El hombre, que a diario se iba a la cama sin despedirse de nadie, y que ya no pensaba en otra mujer más que en ella, se miró las manos y se tocó la cara palpando la tibieza de sus labios y triunfante le respondió:

"¡No sé de qué me hablas! Yo aún poseo aliento y venas, incluso si quiero, puedo besarte donde quieras para que te sientas un poquito viva" Dijo el hombre con sorna.

La mujer quiso sonrojarse pero – ustedes ya saben, ella ya no tiene color en su piel – y abrió la boca pero no emitió sonido alguno y prefirió llevárselo despacito y en silencio.

Lo tenía agarrado de la mano, cuando el hombre le preguntó:

"¿Y cómo? ¿Así nada más?" Murmuró el noctámbulo arañando su existencia.

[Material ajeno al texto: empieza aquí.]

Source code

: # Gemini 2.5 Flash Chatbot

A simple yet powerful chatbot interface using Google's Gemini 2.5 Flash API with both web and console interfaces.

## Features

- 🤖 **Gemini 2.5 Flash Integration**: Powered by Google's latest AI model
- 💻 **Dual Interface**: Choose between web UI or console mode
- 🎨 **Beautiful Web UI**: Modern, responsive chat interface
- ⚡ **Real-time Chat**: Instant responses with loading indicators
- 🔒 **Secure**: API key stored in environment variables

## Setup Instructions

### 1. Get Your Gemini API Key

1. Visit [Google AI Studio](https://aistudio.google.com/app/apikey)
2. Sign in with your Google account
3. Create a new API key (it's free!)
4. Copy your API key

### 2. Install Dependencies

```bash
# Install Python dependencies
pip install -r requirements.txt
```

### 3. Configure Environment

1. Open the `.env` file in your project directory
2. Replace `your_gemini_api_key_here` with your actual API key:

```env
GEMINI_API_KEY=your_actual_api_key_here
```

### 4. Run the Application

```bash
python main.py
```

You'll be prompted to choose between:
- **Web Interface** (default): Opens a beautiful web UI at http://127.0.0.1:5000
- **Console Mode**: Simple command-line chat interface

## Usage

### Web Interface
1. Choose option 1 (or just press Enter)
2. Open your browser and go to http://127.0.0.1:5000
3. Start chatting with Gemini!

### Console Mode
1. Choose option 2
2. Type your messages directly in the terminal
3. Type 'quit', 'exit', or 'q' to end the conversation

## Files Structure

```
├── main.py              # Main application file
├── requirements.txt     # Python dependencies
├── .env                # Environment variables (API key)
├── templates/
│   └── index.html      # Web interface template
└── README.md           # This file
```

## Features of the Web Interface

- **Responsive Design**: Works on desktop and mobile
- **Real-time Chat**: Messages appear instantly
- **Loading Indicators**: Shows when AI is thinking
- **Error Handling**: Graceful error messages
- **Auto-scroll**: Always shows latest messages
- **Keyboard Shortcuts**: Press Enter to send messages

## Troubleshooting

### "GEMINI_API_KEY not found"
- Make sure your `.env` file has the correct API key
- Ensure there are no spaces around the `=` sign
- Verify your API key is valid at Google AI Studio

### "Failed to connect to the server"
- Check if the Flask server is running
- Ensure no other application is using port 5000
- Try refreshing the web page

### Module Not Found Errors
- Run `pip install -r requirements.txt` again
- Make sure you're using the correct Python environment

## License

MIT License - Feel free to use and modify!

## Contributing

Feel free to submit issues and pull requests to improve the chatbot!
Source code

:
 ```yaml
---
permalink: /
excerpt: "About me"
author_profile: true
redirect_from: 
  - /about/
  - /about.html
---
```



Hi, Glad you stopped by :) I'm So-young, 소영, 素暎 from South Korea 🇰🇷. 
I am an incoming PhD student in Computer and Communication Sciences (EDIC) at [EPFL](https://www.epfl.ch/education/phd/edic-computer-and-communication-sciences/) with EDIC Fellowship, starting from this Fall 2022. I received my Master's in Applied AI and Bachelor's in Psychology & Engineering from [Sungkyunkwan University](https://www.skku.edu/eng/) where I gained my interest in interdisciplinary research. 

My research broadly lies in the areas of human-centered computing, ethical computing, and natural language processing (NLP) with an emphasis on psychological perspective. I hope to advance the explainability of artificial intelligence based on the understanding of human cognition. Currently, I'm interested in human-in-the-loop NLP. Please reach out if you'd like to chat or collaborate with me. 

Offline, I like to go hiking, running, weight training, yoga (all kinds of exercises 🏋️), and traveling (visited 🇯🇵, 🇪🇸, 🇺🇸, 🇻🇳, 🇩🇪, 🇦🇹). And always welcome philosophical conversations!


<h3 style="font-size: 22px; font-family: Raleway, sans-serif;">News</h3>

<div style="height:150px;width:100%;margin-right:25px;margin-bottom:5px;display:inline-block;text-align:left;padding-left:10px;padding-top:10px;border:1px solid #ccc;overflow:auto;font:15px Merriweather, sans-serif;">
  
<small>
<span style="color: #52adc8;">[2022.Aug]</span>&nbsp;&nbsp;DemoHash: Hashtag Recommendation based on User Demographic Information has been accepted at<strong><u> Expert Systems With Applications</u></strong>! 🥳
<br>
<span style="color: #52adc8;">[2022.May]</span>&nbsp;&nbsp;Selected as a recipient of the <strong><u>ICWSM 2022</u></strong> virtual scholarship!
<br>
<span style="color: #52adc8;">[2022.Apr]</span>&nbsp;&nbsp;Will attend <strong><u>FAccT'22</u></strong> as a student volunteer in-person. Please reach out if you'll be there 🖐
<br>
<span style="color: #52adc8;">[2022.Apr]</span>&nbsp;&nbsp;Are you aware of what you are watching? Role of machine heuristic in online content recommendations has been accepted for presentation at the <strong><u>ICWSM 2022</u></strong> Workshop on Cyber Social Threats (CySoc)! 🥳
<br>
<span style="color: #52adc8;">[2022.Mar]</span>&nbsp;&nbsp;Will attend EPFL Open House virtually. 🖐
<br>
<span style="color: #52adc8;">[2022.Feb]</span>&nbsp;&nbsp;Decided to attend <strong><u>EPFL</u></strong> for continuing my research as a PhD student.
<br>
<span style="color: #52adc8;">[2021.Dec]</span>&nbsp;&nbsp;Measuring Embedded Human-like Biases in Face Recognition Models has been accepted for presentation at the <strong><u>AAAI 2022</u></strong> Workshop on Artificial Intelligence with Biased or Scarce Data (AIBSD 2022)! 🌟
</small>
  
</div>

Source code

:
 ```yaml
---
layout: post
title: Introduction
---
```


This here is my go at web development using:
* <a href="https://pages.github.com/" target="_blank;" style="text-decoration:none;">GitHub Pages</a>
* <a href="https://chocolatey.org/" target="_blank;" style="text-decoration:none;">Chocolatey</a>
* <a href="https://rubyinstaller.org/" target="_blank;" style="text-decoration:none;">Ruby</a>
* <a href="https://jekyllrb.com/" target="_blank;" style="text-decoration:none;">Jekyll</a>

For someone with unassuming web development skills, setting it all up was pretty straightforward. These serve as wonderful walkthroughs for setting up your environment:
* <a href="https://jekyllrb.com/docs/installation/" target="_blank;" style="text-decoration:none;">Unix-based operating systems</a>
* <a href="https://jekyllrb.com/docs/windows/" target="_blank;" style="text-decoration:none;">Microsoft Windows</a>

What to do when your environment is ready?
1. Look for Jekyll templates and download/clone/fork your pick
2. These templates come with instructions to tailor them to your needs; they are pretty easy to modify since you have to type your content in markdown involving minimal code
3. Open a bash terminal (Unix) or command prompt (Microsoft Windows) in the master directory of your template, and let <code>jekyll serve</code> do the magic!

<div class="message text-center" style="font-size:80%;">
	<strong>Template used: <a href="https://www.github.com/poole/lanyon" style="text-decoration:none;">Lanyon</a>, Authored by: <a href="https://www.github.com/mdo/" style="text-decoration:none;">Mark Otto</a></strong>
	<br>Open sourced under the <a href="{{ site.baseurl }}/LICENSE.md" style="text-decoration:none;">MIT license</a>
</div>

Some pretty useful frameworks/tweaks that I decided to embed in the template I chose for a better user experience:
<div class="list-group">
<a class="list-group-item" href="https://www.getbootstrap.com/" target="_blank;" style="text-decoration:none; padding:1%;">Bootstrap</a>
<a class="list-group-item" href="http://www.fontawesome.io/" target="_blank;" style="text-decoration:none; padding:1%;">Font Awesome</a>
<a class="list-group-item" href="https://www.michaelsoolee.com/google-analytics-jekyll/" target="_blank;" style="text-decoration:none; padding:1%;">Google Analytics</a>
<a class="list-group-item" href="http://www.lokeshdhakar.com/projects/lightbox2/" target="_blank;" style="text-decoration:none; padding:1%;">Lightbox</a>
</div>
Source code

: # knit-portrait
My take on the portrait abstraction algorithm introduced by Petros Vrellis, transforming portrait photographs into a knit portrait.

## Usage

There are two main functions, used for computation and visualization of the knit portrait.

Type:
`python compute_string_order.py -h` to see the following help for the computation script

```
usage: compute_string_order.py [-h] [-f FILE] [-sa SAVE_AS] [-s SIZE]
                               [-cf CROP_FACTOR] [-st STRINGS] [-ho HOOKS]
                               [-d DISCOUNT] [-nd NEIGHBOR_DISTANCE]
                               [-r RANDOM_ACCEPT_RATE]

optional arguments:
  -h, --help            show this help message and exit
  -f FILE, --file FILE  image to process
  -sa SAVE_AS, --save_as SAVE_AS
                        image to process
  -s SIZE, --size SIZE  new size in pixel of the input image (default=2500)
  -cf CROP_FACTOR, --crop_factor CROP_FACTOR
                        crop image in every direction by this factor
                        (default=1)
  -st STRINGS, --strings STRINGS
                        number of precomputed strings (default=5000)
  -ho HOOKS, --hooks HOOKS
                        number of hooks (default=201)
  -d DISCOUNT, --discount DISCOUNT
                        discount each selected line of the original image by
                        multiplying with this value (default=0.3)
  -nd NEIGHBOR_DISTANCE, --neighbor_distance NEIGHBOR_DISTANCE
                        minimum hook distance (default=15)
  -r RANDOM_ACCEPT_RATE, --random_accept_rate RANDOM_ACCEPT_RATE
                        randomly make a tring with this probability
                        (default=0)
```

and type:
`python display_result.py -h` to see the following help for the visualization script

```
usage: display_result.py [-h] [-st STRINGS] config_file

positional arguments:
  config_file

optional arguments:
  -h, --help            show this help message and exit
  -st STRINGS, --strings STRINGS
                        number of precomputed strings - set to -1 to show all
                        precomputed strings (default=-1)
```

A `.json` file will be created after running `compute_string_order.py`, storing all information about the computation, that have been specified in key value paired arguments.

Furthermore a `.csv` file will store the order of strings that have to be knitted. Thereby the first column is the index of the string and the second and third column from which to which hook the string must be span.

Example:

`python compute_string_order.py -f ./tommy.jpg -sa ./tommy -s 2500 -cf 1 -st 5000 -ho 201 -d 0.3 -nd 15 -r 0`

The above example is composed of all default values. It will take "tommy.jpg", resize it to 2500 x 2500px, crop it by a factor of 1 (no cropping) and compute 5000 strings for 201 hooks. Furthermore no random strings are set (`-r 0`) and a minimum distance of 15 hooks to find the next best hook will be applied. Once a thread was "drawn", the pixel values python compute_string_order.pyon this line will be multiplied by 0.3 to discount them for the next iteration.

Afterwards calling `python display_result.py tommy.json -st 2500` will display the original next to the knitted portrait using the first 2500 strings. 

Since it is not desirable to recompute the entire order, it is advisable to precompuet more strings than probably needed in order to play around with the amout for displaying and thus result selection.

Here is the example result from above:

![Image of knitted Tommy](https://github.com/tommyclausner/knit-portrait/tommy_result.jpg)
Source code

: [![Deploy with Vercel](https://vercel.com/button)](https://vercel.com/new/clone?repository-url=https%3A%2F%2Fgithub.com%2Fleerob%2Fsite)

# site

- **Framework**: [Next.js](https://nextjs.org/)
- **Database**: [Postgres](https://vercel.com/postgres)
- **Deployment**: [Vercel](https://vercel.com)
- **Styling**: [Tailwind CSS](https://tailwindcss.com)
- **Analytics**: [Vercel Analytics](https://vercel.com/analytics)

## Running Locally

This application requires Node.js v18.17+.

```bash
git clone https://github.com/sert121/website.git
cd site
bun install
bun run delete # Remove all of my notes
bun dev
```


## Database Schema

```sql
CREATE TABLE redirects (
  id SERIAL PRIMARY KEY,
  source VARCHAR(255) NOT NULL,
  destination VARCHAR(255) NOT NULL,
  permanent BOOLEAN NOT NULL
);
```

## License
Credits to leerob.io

"Si mi querido hombre, me tendrás cada noche que prefieras hacerme el amor, pero muerte que no asesina tu cuerpo, es muerte que aniquila tus anhelos. Por eso, cuando te acuestas inapetente, me conviertes en el placer más divino del verdugo de la promesa, amante mío desde los tiempos en que te perdí."

El hombre quedó horrorizado, la indiferencia a la vida es un veneno que se bebe en pequeñas dosis y que casi no se nota, que por cierto, los abuelos siempre nos la mencionan cuando andamos apáticos, le llaman cotidianidad.

"¿Asustada yo? Pero si quien ya no sueña en prados y secretos sino en polvo y cicatrices eres tú”

FIN

Flores de Cempoalxóchitl *- Palabra náhuatl – Se trata de flores tradicionales que son utilizadas para adornar el día de muertos en México.